Mémoires d’une gamine perverse

….. C’est ma proposition. Je serai ton coach en amour. La beauté, tu l’as, l’intelligence aussi mais tout est en friche, inexploré, inexploité. Je veux faire de toi la femme complète; la déesse femme; la plus experte en amour, la plus recherchée pour sa culture, ses connaissances et ses mots d’esprit, la plus crainte pour le pouvoir qu’elle aura. Ne m’interromps pas.
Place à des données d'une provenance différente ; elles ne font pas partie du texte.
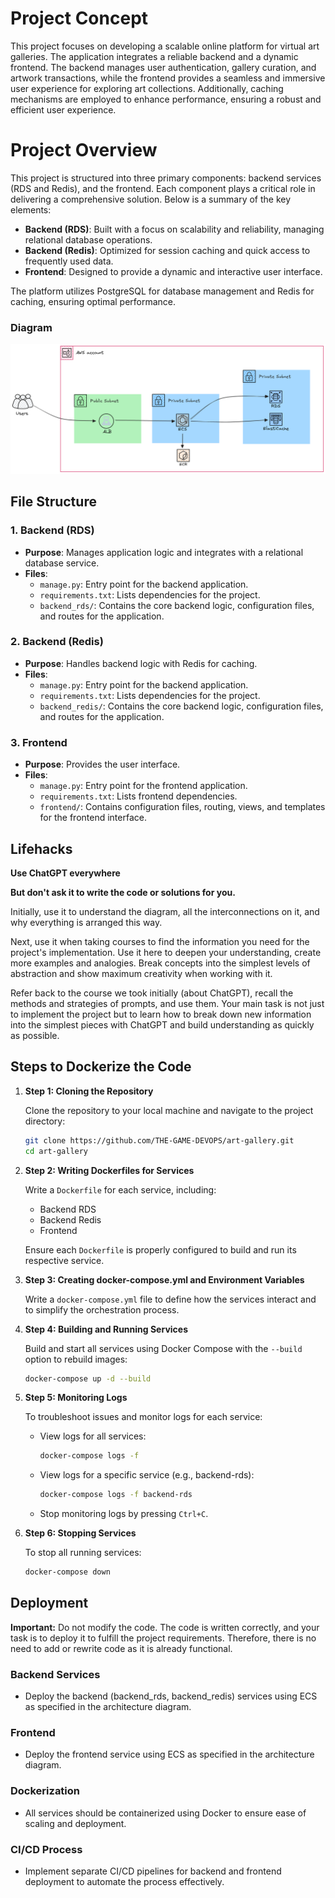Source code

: # Project Concept

This project focuses on developing a scalable online platform for virtual art galleries. The application integrates a reliable backend and a dynamic frontend. The backend manages user authentication, gallery curation, and artwork transactions, while the frontend provides a seamless and immersive user experience for exploring art collections. Additionally, caching mechanisms are employed to enhance performance, ensuring a robust and efficient user experience.


# Project Overview

This project is structured into three primary components: backend services (RDS and Redis), and the frontend. Each component plays a critical role in delivering a comprehensive solution. Below is a summary of the key elements:

- **Backend (RDS)**: Built with a focus on scalability and reliability, managing relational database operations.
- **Backend (Redis)**: Optimized for session caching and quick access to frequently used data.
- **Frontend**: Designed to provide a dynamic and interactive user interface.

The platform utilizes PostgreSQL for database management and Redis for caching, ensuring optimal performance.

### Diagram
![Architecture Diagram](diagram.png)

## File Structure

### 1. **Backend (RDS)**
- **Purpose**: Manages application logic and integrates with a relational database service.
- **Files**:
  - `manage.py`: Entry point for the backend application.
  - `requirements.txt`: Lists dependencies for the project.
  - `backend_rds/`: Contains the core backend logic, configuration files, and routes for the application.

### 2. **Backend (Redis)**
- **Purpose**: Handles backend logic with Redis for caching.
- **Files**:
  - `manage.py`: Entry point for the backend application.
  - `requirements.txt`: Lists dependencies for the project.
  - `backend_redis/`: Contains the core backend logic, configuration files, and routes for the application. 

### 3. **Frontend**
- **Purpose**: Provides the user interface.
- **Files**:
  - `manage.py`: Entry point for the frontend application.
  - `requirements.txt`: Lists frontend dependencies.
  - `frontend/`: Contains configuration files, routing, views, and templates for the frontend interface.


## Lifehacks

**Use ChatGPT everywhere**

**But don't ask it to write the code or solutions for you.**

Initially, use it to understand the diagram, all the interconnections on it, and why everything is arranged this way.

Next, use it when taking courses to find the information you need for the project's implementation. Use it here to deepen your understanding, create more examples and analogies. Break concepts into the simplest levels of abstraction and show maximum creativity when working with it.

Refer back to the course we took initially (about ChatGPT), recall the methods and strategies of prompts, and use them.
Your main task is not just to implement the project but to learn how to break down new information into the simplest pieces with ChatGPT and build understanding as quickly as possible.

## Steps to Dockerize the Code

1. **Step 1: Cloning the Repository**

   Clone the repository to your local machine and navigate to the project directory:
   ```bash
   git clone https://github.com/THE-GAME-DEVOPS/art-gallery.git
   cd art-gallery
   ```

2. **Step 2: Writing Dockerfiles for Services**

   Write a `Dockerfile` for each service, including:
   - Backend RDS
   - Backend Redis
   - Frontend
  
    Ensure each `Dockerfile` is properly configured to build and run its respective service.

3. **Step 3: Creating docker-compose.yml and Environment Variables**
    
    Write a `docker-compose.yml` file to define how the services interact and to simplify the orchestration process.

4. **Step 4: Building and Running Services**
  
    Build and start all services using Docker Compose with the `--build` option to rebuild images:
     ```bash
     docker-compose up -d --build
     ```

5. **Step 5: Monitoring Logs**
  
    To troubleshoot issues and monitor logs for each service:
   - View logs for all services:
     ```bash
     docker-compose logs -f
     ```
   - View logs for a specific service (e.g., backend-rds):
     ```bash
     docker-compose logs -f backend-rds
     ```
   - Stop monitoring logs by pressing `Ctrl+C`.

6. **Step 6: Stopping Services**

    To stop all running services:
    ```bash
    docker-compose down
    ```


## Deployment

**Important:** Do not modify the code. The code is written correctly, and your task is to deploy it to fulfill the project requirements. Therefore, there is no need to add or rewrite code as it is already functional.

### Backend Services
- Deploy the backend (backend_rds, backend_redis) services using ECS as specified in the architecture diagram.

### Frontend
- Deploy the frontend service using ECS as specified in the architecture diagram.

### Dockerization

- All services should be containerized using Docker to ensure ease of scaling and deployment.

### CI/CD Process

- Implement separate CI/CD pipelines for backend and frontend deployment to automate the process effectively.




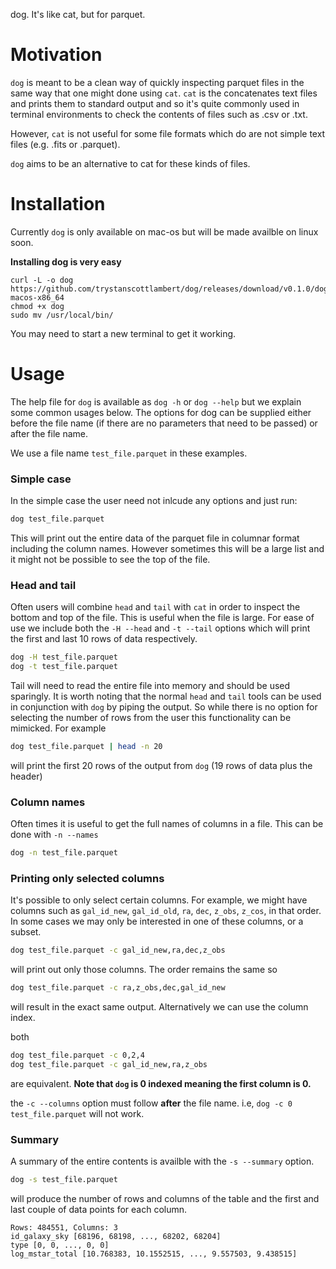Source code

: dog. It's like cat, but for parquet.

# Motivation
`dog` is meant to be a clean way of quickly inspecting parquet files in the same way that one might done using `cat`. `cat` is the concatenates text files and prints them to standard output and so it's quite commonly used in terminal environments to check the contents of files such as .csv or .txt.

However, `cat` is not useful for some file formats which do are not simple text files (e.g. .fits or .parquet). 

`dog` aims to be an alternative to cat for these kinds of files. 

# Installation	
Currently `dog` is only available on mac-os but will be made availble on linux soon. 

**Installing dog is very easy**
```
curl -L -o dog https://github.com/trystanscottlambert/dog/releases/download/v0.1.0/dog-macos-x86_64
chmod +x dog
sudo mv /usr/local/bin/
```

You may need to start a new terminal to get it working.
# Usage

The help file for `dog` is available as `dog -h` or `dog --help` but we explain some common usages below. The options for dog can be supplied either before the file name (if there are no parameters that need to be passed) or after the file name.

We use a file name `test_file.parquet` in these examples. 

### Simple case
In the simple case the user need not inlcude any options and just run:

```bash
dog test_file.parquet
```
This will print out the entire data of the parquet file in columnar format including the column names. However sometimes this will be a large list and it might not be possible to see the top of the file.

### Head and tail
Often users will combine `head` and `tail` with `cat` in order to inspect the bottom and top of the file. This is useful when the file is large. For ease of use we include both the `-H --head` and `-t --tail` options which will print the first and last 10 rows of data respectively. 
```bash
dog -H test_file.parquet
dog -t test_file.parquet
```
Tail will need to read the entire file into memory and should be used sparingly. 
It is worth noting that the normal `head` and `tail` tools can be used in conjunction with `dog` by piping the output. So while there is no option for selecting the number of rows from the user this functionality can be mimicked. For example

```bash
dog test_file.parquet | head -n 20
```
will print the first 20 rows of the output from `dog` (19 rows of data plus the header)



### Column names
Often times it is useful to get the full names of columns in a file. This can be done with `-n --names`
```bash
dog -n test_file.parquet
```

### Printing only selected columns
It's possible to only select certain columns. For example, we might have columns such as `gal_id_new`, `gal_id_old`, `ra`, `dec`, `z_obs`, `z_cos`, in that order. In some cases we may only be interested in one of these columns, or a subset. 

```bash
dog test_file.parquet -c gal_id_new,ra,dec,z_obs
```

will print out only those columns. The order remains the same so
```bash
dog test_file.parquet -c ra,z_obs,dec,gal_id_new
```
will result in the exact same output. Alternatively we can use the column index. 

both 
```bash
dog test_file.parquet -c 0,2,4
dog test_file.parquet -c gal_id_new,ra,z_obs
```
are equivalent. **Note that `dog` is 0 indexed meaning the first column is 0.**

the `-c --columns` option must follow **after** the file name. i.e, `dog -c 0 test_file.parquet` will not work.

### Summary
A summary of the entire contents is availble with the `-s --summary` option. 

```bash
dog -s test_file.parquet
```

will produce the number of rows and columns of the table and the first and last couple of data points for each column. 
```
Rows: 484551, Columns: 3
id_galaxy_sky [68196, 68198, ..., 68202, 68204]
type [0, 0, ..., 0, 0]
log_mstar_total [10.768383, 10.1552515, ..., 9.557503, 9.438515]
```
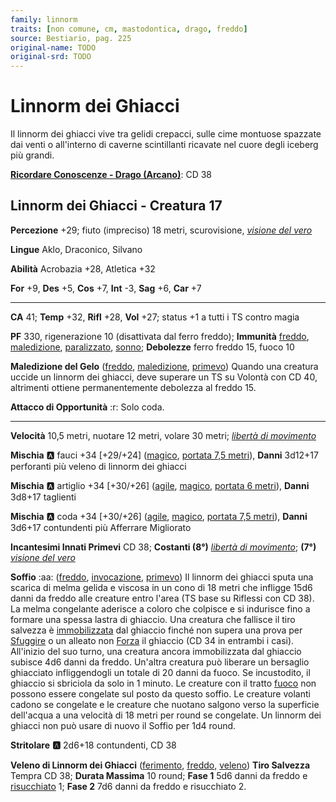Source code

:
 ```yaml
---
family: linnorm
traits: [non comune, cm, mastodontica, drago, freddo]
source: Bestiario, pag. 225
original-name: TODO
original-srd: TODO
---
```


# Linnorm dei Ghiacci

Il linnorm dei ghiacci vive tra gelidi crepacci, sulle cime montuose spazzate dai venti o all'interno di caverne scintillanti ricavate nel cuore degli iceberg più grandi.

**[Ricordare Conoscenze - Drago (Arcano)](/azioni/ricordare-conoscenze)**: CD 38

## Linnorm dei Ghiacci - Creatura 17

**Percezione** +29; fiuto (impreciso) 18 metri, scurovisione, *[visione del vero](/incantesimi/visione-del-vero)*

**Lingue** Aklo, Draconico, Silvano

**Abilità** Acrobazia +28, Atletica +32

**For** +9, **Des** +5, **Cos** +7, **Int** -3, **Sag** +6, **Car** +7

***

**CA** 41; **Temp** +32, **Rifl** +28, **Vol** +27; status +1 a tutti i TS contro magia

**PF** 330, rigenerazione 10 (disattivata dal ferro freddo); **Immunità** [freddo](/tratti/freddo), [maledizione](/tratti/maledizione), [paralizzato](/condizioni/paralizzato), [sonno](/tratti/sonno); **Debolezze** ferro freddo 15, fuoco 10

**Maledizione del Gelo** ([freddo](/tratti/freddo), [maledizione](/tratti/maledizione), [primevo](/tratti/primevo)) Quando una creatura uccide un linnorm dei ghiacci, deve superare un TS su Volontà con CD 40, altrimenti ottiene permanentemente debolezza al freddo 15.

**Attacco di Opportunità** :r:  Solo coda.

***

**Velocità** 10,5 metri, nuotare 12 metri, volare 30 metri; *[libertà di movimento](/incantesimi/liberta-di-movimento)*

**Mischia** :a: fauci +34 \[+29/+24] ([magico](/tratti/magico), [portata 7,5 metri](/tratti/portata)), **Danni** 3d12+17 perforanti più veleno di linnorm dei ghiacci

**Mischia** :a: artiglio +34 \[+30/+26] ([agile](/feats/talenti-generici), [magico](/tratti/magico), [portata 6 metri](/tratti/portata)), **Danni** 3d8+17 taglienti

**Mischia** :a: coda +34 \[+30/+26] ([agile](/feats/talenti-generici), [magico](/tratti/magico), [portata 7,5 metri](/tratti/portata)), **Danni** 3d6+17 contundenti più Afferrare Migliorato

**Incantesimi Innati Primevi** CD 38; **Costanti (8°)** *[libertà di movimento](/incantesimi/liberta-di-movimento)*; **(7°)** *[visione del vero](/incantesimi/visione-del-vero)*

**Soffio** :aa:  ([freddo](/tratti/freddo), [invocazione](/tratti/invocazione), [primevo](/tratti/primevo)) Il linnorm dei ghiacci sputa una scarica di melma gelida e viscosa in un cono di 18 metri che infligge 15d6 danni da freddo alle creature entro l'area (TS base su Riflessi con CD 38). La melma congelante aderisce a coloro che colpisce e si indurisce fino a formare una spessa lastra di ghiaccio. Una creatura che fallisce il tiro salvezza è [immobilizzata](/condizioni/immobilizzato) dal ghiaccio finché non supera una prova per [Sfuggire](/azioni/sfuggire) o un alleato non [Forza](/azioni/forzare) il ghiaccio (CD 34 in entrambi i casi). All'inizio del suo turno, una creatura ancora immobilizzata dal ghiaccio subisce 4d6 danni da freddo. Un'altra creatura può liberare un bersaglio ghiacciato infliggendogli un totale di 20 danni da fuoco. Se incustodito, il ghiaccio si sbriciola da solo in 1 minuto. Le creature con il tratto [fuoco](/tratti/fuoco) non possono essere congelate sul posto da questo soffio. Le creature volanti cadono se congelate e le creature che nuotano salgono verso la superficie dell'acqua a una velocità di 18 metri per round se congelate. Un linnorm dei ghiacci non può usare di nuovo il Soffio per 1d4 round.

**Stritolare** **:a:** 2d6+18 contundenti, CD 38

**Veleno di Linnorm dei Ghiacci** ([ferimento](/tratti/ferimento), [freddo](/tratti/freddo), [veleno](/tratti/veleno)) **Tiro Salvezza** Tempra CD 38; **Durata Massima** 10 round; **Fase 1** 5d6 danni da freddo e [risucchiato](/condizioni/risucchiato) 1; **Fase 2** 7d6 danni da freddo e risucchiato 2.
Sache que ce sera dur, très dur; je serai tout, ton professeur, ton maître et je t’apprendrai tout en commençant par le début: comment t’habiller, comment attirer l’attention des hommes puisqu’il faut, en partie, ne nous leurrons pas, en passer par là; tu apprendras toutes les techniques de l’amour pour les subjuguer, les ensorceler. Quand je jugerai que tu es arrivée à un stade où tu n’as plus besoin de moi, où tu as pris la main, alors seulement tu auras acquis ta liberté et pourras faire seule tes choix.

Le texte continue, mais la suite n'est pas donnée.